Sec. 7 creates the D-National Council. Consisting of the DG-D, who will chair, the Director of the Department in charge of D-CBO, the Director of the Department in charge of livelihood, the secretary to the Treasury or his representative, the secretary to the Ministry of Divi Neguma and five other persons nominated by the minister. Sec.8 (1) empowers the minister to create administrative zones, consisting of two or more existing administrative districts.
Sec.8 (2) the cabinet of ministers to appoint a head for such administrative zones, who will have the similar status to the head of a government department. This structure is similar to the one adopted by the Sri Lanka National Federation of Youth Clubs, with the addition that the youth clubs are federated at the provincial level too. It is not a modern nuclear ‘flat’ organisation, decision making and implementation will be slow and convoluted. The youth clubs have a built in dynamism due to the ‘fire’ of the youth, but D-D-CBO will consist of more mature participants.
The second institutional entity, created by Act No. 1 of 2013 is the D-Com. Bk. Part VI, by Sec. 25 provides that a D-Com.Bk for one or more D-CBOs to promote micro finance (MF) among D-beneficiaries. The minister will determine registration procedure and all other matters. The D-Com. Bk. is body corporate, a legal person with perpetual succession. Sec. 26, 27 and 28 provide for objects, powers and functions of D-Com.Bk. The whole gamut of financial, services is provided for, including accepting deposits from beneficiaries and members, also disbursing government subsidies.
Part VII creates the D- Com.Bk. Societies (Socs), Sec. 29 provides that a D-Com Bk. Soc. will consist of all D-Com Bks. within a D-RO. The intention is to establish a viable micro financial banking network. The D-Com Bk. Socs: will also be legal persons. Sec. 30, 31 and 32, provide for the objects, functions and powers of the D-Com, Bk. Socs. again covering the whole gamut of credit plus micro financial services.
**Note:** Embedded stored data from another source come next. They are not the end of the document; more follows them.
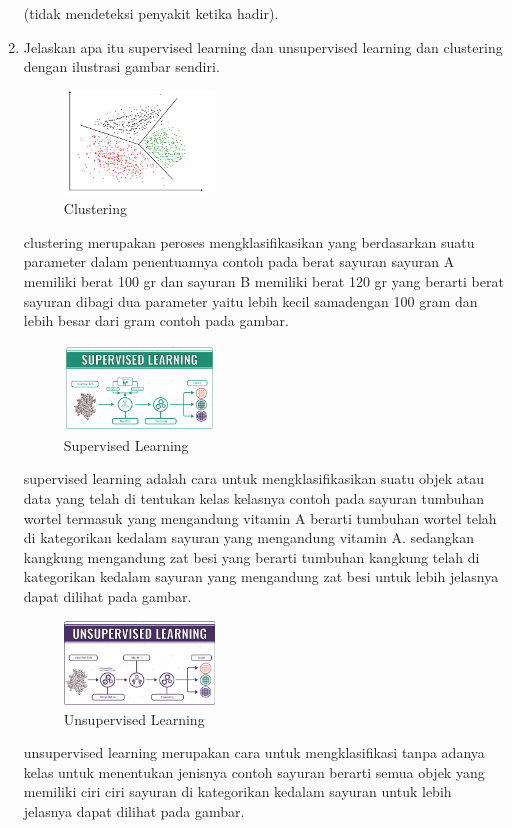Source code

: \begin{enumerate}
	(tidak mendeteksi penyakit ketika hadir).
	\item Jelaskan apa itu supervised learning dan unsupervised learning dan clustering dengan ilustrasi gambar sendiri.
	\hfill\break
	\begin{figure}[H]
		\includegraphics[width=4cm]{figures/1174003/2/clustering.jpg}
		\centering
		\caption{Clustering}
	\end{figure}
	\hfill\break
	clustering merupakan peroses mengklasifikasikan yang berdasarkan suatu parameter dalam penentuannya contoh pada berat sayuran sayuran A memiliki berat 100 gr dan sayuran B memiliki berat 120 gr yang berarti berat sayuran dibagi dua parameter yaitu lebih kecil samadengan 100 gram dan lebih besar dari gram contoh pada gambar.
		\begin{figure}[H]
		\includegraphics[width=4cm]{figures/1174003/2/supervised.png}
		\centering
		\caption{Supervised Learning}
	\end{figure}
	\hfill\break
	supervised learning adalah cara untuk mengklasifikasikan suatu objek atau data yang telah di tentukan kelas kelasnya contoh pada sayuran tumbuhan wortel termasuk yang mengandung vitamin A berarti tumbuhan wortel telah di kategorikan kedalam sayuran yang mengandung vitamin A. sedangkan kangkung mengandung zat besi yang berarti tumbuhan kangkung telah di kategorikan kedalam sayuran yang mengandung zat besi untuk lebih jelasnya dapat dilihat pada gambar.
		\begin{figure}[H]
		\includegraphics[width=4cm]{figures/1174003/2/unsupervised.png}
		\centering
		\caption{Unsupervised Learning}
	\end{figure}
	\hfill\break
	unsupervised learning merupakan cara untuk mengklasifikasi tanpa adanya kelas untuk menentukan jenisnya contoh sayuran berarti semua objek yang memiliki ciri ciri sayuran di kategorikan kedalam sayuran untuk lebih jelasnya dapat dilihat pada gambar.

\end{enumerate}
Sec 32 provides that Board of Management of D-Com.Bk. and D-Com. Bk. Socs. will consist of DG – Dept. of Divi Neguma, representative of Secretary to the Treasury, the Director Banking of Divi Neguma Dept., the Secretary to the Divi Neguma Ministry, three persons appointed by the minister.
Sec. 34 creates the D-Com. Based Banking Union, of all D-Com. Bk. and DF-Com Bk. Socs: This is a flatter organisation that the D-CBO. Sec. 35 removes the Divi Neguma financial service sector from the supervision of the Monetary Board of the Central Bank of Sri Lanka by stating that the Banking Act and the Finance Business Act will not apply. This ensures that there will be no independent prudential regulation of the D-financial services sector at all. A very high risk situation.
The Divi Neguma Department is created by Part I of the Act. Part VIII creates the D- Development Fund (DDF) by Sec. 36. All funds will be credited to the Consolidated Fund and voted by Parliament to the DDF. Sec. 37 creates the D-Revolving Fund which appropriates all funds lying to the credit of the Samurdhi Authority, the Southern Development Authority and the Uda Rata Development Authority.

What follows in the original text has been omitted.